A long chain of barely-connected thoughts about comics and literary theory that I warned you aboutHere's TS Eliot on James Joyce's ULYSSES: "...a way of controlling, of ordering, of giving a shape and a significance to the immense panorama of futility and anarchy which is contemporary history.... Instead of narrative method, we may now use the mythical method. It is, I seriously believe, a step toward making the modern world possible for art." Almost a century old, that quote. And it speaks directly to modernist literature becoming postmodern literature and eventually to what James Wood called "hysterical
realism," where, in his view, the welter of facts and events and *things* in a certain style of writing threw overboard the ability and intent to talk about real social conditions, real people and real beliefs. "How the world works rather than how somebody felt about something." And I'm sitting here thinking, yes, he had a point, when it's done badly (I'll leave you to decide those examples). And, hell, maybe even when it's done well and according to an authors' intent of showing how the swirl of events makes even great humans into tiny flotsam (AGAINST THE DAY). The systems of the world are, from one perspective, the only thing worth talking about, but maybe there are only so many times we can show that before it becomes
"hysterical." The comic has disadvantages and advantages in this space. Comics struggles to condense into the per-page density of information that the prose page can hold. On the basis of strict textual information containment, the comics page will always be lighter. But that's a cold and incomplete way to look at the form. There's a brilliant little bit on, of all places, Wikipedia, about literary maximalism -- the root of hysterical realism being the style of throwing everything even vaguely relevant into a book, kitchen sink and all: "These maximalists are called by such an epithet because they, situated in the age of
epistemological uncertainty and therefore
knowing that they can never know what is authentic and inauthentic, attempt to include in their fiction everything belonging to that age, to take these authentic and inauthentic things as they are with all their uncertainty and inauthenticity included; their work intends to contain the maximum of the age, in other words, to be the age itself, and because of this their novels are often encyclopedic." (Bold text mine) Suspension of disbelief is inherent in the comics form because we pick up a comic already understanding that we're seeing a heavily filtered and codified representation of the world.
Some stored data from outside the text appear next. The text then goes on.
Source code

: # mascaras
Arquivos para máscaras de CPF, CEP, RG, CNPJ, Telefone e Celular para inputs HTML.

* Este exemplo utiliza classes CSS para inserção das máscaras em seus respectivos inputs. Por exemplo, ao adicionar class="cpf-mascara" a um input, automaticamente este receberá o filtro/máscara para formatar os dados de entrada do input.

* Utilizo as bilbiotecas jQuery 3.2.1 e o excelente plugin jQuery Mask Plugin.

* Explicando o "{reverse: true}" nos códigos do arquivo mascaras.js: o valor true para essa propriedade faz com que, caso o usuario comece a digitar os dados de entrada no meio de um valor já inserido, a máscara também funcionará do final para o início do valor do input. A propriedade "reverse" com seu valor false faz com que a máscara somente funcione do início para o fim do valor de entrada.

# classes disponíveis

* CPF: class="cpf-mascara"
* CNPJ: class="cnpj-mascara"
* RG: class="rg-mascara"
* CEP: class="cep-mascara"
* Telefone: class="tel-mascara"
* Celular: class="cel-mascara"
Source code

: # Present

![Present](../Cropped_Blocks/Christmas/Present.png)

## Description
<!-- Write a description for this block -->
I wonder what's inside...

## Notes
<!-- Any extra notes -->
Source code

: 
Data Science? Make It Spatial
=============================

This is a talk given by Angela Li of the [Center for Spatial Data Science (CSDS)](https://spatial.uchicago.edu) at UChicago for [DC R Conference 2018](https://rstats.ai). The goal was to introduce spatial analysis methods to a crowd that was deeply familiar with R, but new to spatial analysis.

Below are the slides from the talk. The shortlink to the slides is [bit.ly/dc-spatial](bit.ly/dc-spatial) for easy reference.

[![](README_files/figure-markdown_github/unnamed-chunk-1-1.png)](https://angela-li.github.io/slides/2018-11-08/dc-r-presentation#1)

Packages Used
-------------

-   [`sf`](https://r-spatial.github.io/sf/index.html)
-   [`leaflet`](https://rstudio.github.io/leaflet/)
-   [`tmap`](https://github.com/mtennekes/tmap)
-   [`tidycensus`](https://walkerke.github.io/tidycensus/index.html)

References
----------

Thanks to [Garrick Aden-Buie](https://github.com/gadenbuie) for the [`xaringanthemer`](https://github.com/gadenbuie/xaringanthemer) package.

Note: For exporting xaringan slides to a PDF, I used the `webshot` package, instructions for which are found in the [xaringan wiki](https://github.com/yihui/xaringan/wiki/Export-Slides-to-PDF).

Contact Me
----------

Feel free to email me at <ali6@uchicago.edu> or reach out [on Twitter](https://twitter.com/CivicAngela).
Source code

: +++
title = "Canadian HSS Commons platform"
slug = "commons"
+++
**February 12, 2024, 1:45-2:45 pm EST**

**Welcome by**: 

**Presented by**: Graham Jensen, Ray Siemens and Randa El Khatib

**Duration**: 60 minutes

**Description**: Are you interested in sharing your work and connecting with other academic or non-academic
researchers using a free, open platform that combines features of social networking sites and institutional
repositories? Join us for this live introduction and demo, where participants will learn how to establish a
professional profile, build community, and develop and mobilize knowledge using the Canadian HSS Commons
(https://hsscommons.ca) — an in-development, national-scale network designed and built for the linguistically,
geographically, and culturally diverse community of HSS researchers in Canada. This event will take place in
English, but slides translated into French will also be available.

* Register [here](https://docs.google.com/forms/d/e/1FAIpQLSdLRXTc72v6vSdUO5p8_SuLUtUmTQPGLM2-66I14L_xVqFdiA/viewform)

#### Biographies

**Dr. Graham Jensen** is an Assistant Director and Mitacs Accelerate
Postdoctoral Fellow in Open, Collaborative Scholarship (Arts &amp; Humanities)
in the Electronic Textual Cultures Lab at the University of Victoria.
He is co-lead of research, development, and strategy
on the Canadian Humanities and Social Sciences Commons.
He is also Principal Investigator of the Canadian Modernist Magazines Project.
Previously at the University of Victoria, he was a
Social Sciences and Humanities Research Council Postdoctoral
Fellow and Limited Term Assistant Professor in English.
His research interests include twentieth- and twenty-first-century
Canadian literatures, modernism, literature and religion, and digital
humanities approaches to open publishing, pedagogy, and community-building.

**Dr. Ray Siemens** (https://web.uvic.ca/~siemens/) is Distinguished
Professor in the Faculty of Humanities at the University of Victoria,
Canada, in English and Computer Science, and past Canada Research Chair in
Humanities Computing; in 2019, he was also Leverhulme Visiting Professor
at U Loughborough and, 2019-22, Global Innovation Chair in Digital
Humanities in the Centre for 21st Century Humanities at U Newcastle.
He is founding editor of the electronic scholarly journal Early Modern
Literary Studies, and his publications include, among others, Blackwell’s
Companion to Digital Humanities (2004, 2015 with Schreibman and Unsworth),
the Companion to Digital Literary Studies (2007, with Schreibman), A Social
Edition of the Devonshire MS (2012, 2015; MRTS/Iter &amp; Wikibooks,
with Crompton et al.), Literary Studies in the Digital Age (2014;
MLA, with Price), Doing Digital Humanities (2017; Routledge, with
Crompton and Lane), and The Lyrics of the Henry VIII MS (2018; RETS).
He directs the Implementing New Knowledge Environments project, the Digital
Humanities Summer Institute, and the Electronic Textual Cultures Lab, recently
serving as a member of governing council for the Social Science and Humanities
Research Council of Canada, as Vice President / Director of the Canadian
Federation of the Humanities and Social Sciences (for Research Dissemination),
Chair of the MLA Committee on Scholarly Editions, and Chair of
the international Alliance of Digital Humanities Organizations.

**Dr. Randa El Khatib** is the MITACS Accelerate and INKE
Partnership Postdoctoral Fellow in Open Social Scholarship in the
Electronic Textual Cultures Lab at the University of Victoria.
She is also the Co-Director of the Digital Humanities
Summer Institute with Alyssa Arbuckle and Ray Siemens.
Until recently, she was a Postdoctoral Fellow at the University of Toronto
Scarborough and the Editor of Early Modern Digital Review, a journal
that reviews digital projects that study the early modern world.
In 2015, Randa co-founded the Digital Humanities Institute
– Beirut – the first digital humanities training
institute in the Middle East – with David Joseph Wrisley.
Real
and irreal use the same visual codes. Unreal figures in comics are made of the same stuff as the real ones. Talking about the systems of the world is just telling stories that try to explain how the world works. Picking up a comic, you already know that at least one person is essentially lying to you. (art spiegelman does a wonderful gesture to this in MAUS, where in book 1 all the Jewish characters are drawn as mice, in past and future, but when spiegelman shows up in book 2 to comment on book 1, he draws himself as a human wearing a mouse mask.)